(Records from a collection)
= Beginning of Section =

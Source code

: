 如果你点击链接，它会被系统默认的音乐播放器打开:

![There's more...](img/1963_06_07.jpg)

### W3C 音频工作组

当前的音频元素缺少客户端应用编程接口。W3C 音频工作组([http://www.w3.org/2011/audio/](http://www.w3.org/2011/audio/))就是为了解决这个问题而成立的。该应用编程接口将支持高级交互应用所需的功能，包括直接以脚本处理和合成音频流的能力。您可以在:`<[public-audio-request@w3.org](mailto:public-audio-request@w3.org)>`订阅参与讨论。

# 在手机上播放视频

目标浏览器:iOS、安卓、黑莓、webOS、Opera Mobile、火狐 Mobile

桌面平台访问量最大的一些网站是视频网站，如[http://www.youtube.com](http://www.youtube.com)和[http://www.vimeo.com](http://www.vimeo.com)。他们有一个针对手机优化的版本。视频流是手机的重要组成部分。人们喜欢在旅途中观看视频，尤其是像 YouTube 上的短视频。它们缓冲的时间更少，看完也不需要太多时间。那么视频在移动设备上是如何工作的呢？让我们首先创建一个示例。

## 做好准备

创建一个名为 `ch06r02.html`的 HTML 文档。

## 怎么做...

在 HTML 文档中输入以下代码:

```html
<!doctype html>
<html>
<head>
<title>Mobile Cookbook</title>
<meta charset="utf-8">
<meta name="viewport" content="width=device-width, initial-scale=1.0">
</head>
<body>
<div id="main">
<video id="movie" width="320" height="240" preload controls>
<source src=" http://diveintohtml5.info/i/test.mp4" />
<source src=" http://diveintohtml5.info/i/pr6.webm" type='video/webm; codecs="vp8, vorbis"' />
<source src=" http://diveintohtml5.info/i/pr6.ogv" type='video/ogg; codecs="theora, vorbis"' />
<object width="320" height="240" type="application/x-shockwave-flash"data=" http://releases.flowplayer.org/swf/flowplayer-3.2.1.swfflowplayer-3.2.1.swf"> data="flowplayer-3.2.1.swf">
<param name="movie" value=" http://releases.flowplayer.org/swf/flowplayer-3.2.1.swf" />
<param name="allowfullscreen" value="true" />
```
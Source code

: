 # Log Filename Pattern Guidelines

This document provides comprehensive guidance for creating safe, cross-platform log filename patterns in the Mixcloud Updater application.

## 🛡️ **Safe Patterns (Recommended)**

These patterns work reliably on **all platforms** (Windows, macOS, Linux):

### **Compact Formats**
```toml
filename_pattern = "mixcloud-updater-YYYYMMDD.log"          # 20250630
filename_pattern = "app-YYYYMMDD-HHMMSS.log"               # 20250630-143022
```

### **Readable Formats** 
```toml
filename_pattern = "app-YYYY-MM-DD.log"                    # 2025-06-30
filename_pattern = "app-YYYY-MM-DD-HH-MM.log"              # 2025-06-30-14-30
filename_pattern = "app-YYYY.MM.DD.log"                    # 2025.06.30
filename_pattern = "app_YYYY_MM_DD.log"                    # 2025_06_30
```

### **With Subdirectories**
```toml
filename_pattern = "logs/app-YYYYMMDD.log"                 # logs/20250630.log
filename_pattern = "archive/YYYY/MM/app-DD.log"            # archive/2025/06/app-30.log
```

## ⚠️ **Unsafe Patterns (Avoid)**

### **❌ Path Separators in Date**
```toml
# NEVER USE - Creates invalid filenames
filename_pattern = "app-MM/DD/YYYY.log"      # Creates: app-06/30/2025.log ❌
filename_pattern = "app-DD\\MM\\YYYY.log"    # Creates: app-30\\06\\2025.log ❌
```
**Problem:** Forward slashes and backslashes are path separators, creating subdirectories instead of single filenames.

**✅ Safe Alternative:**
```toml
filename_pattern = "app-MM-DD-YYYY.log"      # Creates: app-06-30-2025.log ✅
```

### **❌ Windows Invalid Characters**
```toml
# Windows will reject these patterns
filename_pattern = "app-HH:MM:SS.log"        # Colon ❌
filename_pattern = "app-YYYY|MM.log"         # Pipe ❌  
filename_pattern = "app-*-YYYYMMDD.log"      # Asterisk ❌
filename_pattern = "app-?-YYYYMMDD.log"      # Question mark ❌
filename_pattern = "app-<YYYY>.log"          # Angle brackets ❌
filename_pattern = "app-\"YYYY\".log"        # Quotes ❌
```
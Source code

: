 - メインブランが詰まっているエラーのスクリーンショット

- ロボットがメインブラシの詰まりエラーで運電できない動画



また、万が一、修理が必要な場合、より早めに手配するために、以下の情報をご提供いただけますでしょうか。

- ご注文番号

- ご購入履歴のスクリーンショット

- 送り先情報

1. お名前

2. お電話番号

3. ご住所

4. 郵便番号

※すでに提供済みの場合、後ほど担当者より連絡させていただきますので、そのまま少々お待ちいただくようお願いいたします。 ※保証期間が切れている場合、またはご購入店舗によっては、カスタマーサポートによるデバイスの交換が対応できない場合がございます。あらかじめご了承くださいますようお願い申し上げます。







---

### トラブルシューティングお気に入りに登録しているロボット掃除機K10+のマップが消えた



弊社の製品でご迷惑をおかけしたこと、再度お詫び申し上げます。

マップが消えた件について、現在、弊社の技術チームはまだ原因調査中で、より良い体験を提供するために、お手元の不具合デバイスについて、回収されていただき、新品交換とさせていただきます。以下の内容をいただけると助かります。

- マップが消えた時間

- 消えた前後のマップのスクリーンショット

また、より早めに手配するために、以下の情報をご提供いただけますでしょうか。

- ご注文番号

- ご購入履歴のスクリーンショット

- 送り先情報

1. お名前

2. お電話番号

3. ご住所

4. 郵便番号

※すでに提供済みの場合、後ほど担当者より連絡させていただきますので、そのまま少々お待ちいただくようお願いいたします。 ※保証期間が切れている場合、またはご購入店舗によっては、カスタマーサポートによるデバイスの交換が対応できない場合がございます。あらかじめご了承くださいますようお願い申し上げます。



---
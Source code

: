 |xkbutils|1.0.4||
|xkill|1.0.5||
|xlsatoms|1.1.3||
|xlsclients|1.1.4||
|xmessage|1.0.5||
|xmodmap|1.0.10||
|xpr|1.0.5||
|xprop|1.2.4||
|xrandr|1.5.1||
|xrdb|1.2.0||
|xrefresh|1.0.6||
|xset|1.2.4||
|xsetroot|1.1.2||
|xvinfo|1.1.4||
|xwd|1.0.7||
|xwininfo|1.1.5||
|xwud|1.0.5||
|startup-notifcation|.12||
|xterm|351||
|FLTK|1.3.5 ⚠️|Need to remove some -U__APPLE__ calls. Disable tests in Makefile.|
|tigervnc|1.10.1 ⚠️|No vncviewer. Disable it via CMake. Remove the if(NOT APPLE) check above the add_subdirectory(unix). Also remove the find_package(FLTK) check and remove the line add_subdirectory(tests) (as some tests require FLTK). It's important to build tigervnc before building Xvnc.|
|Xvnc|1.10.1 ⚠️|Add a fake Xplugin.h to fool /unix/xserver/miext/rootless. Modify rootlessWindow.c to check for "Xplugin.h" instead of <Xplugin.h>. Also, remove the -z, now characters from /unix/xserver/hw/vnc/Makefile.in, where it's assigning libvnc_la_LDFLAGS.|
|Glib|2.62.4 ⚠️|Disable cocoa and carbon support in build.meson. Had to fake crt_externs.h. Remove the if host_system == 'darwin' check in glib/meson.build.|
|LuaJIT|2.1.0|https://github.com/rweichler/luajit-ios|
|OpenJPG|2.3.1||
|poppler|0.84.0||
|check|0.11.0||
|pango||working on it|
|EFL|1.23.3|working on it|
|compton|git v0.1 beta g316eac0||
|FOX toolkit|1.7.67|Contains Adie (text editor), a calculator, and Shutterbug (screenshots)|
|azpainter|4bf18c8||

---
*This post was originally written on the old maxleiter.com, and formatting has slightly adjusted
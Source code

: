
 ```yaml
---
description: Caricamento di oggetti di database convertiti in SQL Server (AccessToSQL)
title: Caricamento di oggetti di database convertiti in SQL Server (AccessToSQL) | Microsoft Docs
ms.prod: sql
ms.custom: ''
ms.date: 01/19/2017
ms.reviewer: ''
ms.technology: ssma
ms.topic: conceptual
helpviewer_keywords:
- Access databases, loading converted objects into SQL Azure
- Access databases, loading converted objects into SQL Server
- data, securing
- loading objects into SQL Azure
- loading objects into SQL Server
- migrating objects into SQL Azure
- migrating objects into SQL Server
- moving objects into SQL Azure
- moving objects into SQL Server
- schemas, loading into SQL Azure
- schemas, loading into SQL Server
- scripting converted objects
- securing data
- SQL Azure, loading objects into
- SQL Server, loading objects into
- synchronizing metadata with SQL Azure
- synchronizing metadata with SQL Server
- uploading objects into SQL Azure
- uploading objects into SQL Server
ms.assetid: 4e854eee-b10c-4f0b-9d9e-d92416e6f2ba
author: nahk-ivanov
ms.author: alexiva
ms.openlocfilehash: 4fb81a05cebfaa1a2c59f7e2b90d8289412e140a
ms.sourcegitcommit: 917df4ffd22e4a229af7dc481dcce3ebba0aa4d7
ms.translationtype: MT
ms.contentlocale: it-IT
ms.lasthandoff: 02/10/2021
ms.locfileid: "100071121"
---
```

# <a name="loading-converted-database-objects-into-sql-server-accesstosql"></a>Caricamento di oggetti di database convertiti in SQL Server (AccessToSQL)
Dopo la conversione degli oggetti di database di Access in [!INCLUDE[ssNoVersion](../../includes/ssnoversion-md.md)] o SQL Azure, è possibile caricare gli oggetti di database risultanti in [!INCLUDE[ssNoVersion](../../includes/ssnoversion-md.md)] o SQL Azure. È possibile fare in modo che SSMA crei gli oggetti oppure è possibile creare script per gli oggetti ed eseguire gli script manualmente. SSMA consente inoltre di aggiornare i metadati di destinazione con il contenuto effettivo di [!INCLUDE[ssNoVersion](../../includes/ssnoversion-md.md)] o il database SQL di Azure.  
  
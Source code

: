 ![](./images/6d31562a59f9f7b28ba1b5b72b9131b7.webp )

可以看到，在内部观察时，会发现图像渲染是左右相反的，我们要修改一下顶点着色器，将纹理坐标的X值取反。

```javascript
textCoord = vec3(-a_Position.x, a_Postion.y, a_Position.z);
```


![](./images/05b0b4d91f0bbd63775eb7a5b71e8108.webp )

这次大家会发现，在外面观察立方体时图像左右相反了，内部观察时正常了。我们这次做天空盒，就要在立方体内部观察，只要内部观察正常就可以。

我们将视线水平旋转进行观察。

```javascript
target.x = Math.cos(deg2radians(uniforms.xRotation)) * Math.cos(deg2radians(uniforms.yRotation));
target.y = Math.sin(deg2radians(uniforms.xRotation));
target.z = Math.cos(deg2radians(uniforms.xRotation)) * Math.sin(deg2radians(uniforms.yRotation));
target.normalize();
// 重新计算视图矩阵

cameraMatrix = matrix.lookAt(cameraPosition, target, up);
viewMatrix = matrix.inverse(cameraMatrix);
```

= End of Section =

Go through the records above and count every line that includes "images". Give the number and nothing else.

• **Result for this task**
2